Real estate sales up across Canada
A recent study report by CREA revealed that Canadian real estate sales were up by as much as 24% in Toronto, 15% rise in Montreal & Ottawa, upwards by 8% in Calgary and upwards by 12% in Edmonton (and notably 18 percent increase in single family homes). The sleepy giant, Vancouver, experienced an increase of 23% in real estate sales in July 2019.
Given such impressive figures, it was concluded that the real estate market in Canada during July 2019 was way better in comparison to that of the last year. When it comes to the overall status of real estate purchases in Canada, it has been observed that single-family home sales have increased exponentially this year – with Toronto going upward and Edmonton experiencing an 18 percent surge while there is a rise of around 31 percent sales in Vancouver.
In addition to single-family home sales, the market for Vancouver condos for sale is also surging significantly by as much as 15 percent.
The total supply of real estate listings for condos in Canada is also lower in comparison to the last year figure. This is the case for all types of condos, from 1 bedroom condos, 2 bedroom condos and up to 4 bedroom condos.
Additionally, there is a revolving rumour that this fall, that the Canadian banks are likely to put pressure on some of the real estate developers to sell their pre-sale units.

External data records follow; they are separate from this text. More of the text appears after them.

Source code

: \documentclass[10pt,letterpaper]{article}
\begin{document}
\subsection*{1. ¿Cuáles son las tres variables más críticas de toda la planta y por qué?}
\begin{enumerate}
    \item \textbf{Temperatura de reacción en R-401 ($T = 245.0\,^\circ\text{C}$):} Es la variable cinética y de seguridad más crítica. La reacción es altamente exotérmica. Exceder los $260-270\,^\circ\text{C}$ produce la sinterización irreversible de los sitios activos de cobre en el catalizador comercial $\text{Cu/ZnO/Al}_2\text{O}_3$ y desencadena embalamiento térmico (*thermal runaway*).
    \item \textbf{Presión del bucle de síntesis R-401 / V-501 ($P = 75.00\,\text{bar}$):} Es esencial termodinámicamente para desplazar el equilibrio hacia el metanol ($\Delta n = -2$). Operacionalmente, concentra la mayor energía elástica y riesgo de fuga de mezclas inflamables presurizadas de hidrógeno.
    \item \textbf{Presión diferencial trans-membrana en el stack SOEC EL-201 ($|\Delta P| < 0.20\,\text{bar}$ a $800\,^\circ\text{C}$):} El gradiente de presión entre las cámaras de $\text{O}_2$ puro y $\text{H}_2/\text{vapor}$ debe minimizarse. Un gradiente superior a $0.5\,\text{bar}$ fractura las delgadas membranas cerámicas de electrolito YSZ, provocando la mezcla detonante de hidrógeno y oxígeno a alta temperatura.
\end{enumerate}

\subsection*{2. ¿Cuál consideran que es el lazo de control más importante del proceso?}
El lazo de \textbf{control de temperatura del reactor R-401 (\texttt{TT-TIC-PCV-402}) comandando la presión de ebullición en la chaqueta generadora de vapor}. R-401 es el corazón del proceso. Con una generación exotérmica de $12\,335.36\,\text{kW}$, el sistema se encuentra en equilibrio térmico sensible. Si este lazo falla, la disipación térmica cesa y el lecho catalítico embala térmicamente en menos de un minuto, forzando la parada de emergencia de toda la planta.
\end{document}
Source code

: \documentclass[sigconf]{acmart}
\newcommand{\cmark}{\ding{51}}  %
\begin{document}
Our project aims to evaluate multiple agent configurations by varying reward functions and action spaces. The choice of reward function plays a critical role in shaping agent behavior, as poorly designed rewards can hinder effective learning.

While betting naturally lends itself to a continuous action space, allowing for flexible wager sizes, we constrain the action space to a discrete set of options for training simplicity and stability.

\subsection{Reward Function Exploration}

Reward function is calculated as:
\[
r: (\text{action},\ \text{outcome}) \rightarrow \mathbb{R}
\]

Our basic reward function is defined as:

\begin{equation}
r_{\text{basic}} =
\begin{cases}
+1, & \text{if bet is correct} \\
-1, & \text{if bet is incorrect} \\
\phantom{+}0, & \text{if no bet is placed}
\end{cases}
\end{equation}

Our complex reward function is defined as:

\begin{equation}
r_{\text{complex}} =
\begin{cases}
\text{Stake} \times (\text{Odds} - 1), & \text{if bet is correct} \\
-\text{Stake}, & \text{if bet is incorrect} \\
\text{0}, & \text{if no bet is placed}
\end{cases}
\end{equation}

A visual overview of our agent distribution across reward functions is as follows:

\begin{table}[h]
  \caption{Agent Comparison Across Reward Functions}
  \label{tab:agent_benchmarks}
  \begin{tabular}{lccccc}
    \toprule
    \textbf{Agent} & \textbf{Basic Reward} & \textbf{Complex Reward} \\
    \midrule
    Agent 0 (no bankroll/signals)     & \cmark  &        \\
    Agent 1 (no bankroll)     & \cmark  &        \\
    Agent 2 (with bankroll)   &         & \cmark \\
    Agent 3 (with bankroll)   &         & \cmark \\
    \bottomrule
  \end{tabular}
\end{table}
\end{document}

Real estate market conditions across Canada
Various study reports have revealed that the entire Canadian real estate market has strengthened significantly with high-end condos and houses gradually getting the attention of real estate investors.

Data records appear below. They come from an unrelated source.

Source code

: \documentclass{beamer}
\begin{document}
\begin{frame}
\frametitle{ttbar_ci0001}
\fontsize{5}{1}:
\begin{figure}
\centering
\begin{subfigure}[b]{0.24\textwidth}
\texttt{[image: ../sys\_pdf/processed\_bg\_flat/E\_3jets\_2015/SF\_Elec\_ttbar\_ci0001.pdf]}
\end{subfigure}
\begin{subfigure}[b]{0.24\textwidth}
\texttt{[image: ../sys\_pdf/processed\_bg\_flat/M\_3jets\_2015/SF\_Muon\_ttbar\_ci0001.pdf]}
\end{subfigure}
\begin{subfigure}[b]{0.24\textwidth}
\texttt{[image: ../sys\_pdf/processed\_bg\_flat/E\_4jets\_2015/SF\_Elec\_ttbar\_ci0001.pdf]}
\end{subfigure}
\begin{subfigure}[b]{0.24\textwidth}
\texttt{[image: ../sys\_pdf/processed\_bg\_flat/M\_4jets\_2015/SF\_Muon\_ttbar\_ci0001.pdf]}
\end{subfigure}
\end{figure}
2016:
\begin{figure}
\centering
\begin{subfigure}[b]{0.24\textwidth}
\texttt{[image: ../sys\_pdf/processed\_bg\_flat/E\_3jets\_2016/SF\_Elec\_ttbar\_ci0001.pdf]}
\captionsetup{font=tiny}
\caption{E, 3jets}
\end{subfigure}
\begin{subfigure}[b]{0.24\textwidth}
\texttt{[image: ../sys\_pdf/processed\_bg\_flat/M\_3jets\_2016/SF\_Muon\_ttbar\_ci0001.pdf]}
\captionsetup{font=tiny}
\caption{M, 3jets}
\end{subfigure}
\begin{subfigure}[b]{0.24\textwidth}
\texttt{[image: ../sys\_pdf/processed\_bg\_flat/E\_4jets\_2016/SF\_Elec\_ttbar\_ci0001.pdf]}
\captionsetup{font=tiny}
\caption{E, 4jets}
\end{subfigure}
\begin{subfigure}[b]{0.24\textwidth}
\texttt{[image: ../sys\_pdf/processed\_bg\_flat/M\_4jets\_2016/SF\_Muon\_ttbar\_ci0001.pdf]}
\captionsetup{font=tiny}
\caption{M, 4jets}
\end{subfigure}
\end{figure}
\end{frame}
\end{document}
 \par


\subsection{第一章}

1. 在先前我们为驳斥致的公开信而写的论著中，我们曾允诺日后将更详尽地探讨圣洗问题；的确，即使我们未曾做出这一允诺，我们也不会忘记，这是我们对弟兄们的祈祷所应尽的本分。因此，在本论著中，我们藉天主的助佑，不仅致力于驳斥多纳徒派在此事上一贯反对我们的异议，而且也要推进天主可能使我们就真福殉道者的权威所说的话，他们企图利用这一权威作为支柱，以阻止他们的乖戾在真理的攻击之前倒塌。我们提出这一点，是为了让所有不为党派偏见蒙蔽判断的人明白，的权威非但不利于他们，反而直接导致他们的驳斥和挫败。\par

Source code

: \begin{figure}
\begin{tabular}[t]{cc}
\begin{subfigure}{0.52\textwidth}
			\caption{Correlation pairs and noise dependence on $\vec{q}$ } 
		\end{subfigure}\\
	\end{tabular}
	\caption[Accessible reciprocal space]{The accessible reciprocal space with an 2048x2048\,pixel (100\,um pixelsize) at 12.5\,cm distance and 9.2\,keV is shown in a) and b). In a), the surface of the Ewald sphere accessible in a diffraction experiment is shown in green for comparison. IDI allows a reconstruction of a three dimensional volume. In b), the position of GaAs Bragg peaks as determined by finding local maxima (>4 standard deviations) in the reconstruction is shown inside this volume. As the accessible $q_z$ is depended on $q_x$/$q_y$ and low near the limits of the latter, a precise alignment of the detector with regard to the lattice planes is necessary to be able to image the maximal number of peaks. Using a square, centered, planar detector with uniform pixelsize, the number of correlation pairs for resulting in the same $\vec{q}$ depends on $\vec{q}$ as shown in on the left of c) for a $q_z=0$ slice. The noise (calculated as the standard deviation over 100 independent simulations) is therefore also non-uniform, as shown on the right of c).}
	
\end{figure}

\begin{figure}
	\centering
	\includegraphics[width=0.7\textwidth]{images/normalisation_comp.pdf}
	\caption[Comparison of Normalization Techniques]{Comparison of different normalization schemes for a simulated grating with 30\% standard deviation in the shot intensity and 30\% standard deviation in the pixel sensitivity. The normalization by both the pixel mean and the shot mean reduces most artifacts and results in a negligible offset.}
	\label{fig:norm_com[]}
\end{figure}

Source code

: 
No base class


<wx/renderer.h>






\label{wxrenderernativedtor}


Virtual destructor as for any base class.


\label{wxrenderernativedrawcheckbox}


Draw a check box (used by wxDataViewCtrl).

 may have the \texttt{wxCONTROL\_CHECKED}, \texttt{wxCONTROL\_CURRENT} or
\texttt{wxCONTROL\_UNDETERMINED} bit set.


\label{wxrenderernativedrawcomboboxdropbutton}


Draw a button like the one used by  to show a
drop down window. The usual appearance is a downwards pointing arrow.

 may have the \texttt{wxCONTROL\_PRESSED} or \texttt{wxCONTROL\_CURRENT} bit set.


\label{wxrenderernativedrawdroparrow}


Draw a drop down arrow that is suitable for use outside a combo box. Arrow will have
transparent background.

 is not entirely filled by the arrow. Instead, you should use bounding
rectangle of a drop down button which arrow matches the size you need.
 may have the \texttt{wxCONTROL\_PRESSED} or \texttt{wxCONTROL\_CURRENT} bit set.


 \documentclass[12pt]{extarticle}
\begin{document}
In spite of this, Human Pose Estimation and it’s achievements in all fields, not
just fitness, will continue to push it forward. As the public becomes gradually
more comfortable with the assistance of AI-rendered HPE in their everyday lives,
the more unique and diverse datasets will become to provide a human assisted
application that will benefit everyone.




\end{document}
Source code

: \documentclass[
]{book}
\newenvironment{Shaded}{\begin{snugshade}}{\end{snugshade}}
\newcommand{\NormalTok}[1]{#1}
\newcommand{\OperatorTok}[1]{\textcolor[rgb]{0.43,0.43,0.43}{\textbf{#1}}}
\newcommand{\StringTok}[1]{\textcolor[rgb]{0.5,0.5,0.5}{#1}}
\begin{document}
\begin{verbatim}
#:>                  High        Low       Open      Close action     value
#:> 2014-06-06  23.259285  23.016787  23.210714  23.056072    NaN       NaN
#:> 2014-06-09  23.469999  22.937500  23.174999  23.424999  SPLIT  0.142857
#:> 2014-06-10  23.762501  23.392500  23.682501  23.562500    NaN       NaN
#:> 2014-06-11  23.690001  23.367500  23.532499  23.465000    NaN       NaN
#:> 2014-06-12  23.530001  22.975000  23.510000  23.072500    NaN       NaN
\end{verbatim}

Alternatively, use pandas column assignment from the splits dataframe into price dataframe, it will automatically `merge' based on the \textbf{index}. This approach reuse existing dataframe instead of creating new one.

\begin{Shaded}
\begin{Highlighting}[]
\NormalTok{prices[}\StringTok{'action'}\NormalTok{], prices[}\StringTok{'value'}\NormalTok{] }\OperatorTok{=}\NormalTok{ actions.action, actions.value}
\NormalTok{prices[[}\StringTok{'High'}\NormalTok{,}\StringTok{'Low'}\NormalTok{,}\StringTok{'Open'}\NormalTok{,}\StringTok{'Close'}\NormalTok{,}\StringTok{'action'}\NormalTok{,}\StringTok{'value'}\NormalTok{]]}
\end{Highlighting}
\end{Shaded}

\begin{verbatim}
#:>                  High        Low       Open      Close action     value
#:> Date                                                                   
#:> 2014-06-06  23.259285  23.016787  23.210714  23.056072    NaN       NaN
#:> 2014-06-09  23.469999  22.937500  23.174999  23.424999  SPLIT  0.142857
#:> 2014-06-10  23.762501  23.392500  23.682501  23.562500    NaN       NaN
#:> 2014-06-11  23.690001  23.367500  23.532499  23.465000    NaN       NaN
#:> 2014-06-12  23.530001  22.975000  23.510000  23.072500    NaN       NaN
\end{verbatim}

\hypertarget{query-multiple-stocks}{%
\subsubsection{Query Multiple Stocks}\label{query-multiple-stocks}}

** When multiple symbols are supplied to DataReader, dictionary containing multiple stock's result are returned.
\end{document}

However, with a myriad of negative factors like negative interest rates, trade wars, gradual global growth, increased geopolitical risks, violent protests in major parts of the world including Hong Kong, Iran, Turkey, and over Brexit, and so on, some pundits still fear that there maybe some trouble ahead as the bond market is showing an inverted yield curve (can be a recession signal).
Despite the great news across Canada, the real estate market may still experience phases of uncertainties, periods of volatility, and confusing restrictions by the Canadian government (ie mortgage stress test) before resuming the upward ride in the market again.

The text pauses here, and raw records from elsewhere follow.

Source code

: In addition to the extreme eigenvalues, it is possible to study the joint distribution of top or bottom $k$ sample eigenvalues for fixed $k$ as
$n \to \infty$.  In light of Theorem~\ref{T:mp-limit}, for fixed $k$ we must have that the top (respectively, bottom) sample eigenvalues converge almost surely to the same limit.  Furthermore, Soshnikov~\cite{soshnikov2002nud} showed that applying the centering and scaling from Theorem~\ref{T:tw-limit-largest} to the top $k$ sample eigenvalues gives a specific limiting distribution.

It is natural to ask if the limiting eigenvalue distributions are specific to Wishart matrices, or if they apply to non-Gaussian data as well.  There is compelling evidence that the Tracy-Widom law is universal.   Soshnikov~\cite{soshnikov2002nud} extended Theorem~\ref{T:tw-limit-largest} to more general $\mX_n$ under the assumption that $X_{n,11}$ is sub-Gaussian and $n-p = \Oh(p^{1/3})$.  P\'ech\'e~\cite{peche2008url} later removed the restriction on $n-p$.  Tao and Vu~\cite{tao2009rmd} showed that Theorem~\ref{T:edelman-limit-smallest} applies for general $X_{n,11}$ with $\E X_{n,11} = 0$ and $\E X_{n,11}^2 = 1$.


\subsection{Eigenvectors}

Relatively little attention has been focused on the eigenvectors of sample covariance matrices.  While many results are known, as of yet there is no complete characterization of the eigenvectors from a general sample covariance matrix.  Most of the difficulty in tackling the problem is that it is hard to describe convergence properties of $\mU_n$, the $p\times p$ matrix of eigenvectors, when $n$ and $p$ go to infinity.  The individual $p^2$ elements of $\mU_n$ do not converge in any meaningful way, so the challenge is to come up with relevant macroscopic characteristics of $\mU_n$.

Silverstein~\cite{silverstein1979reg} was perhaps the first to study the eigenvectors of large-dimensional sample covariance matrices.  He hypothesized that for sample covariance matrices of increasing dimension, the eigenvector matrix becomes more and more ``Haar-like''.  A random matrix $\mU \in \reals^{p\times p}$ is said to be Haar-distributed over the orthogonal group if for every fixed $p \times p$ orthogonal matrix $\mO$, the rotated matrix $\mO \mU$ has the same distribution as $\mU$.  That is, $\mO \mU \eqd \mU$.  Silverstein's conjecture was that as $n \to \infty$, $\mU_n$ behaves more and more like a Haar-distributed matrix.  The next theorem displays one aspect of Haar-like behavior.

Timing your property purchase
As far as the panacea to the field of real estate investment is concerned, everyone trumpets the importance of location, location, location in the industry.
However, homebuyers that have experienced the best return on their property investment have always benefited most by observing the latest trends and timing the real estate market. Timing is primordial and takes precedence over location for those buyers who experienced the best returns on their purchases. Homeowners with the greatest returns time their purchases during down markets.
Timing is a double edged sword that must be carefully weighed
For instance in Western Canada, the condos located in Vancouver Downtown False Creek dropped in the overall value by as much as 35 percent from the period of 1992 to 1997 – even at the finest location.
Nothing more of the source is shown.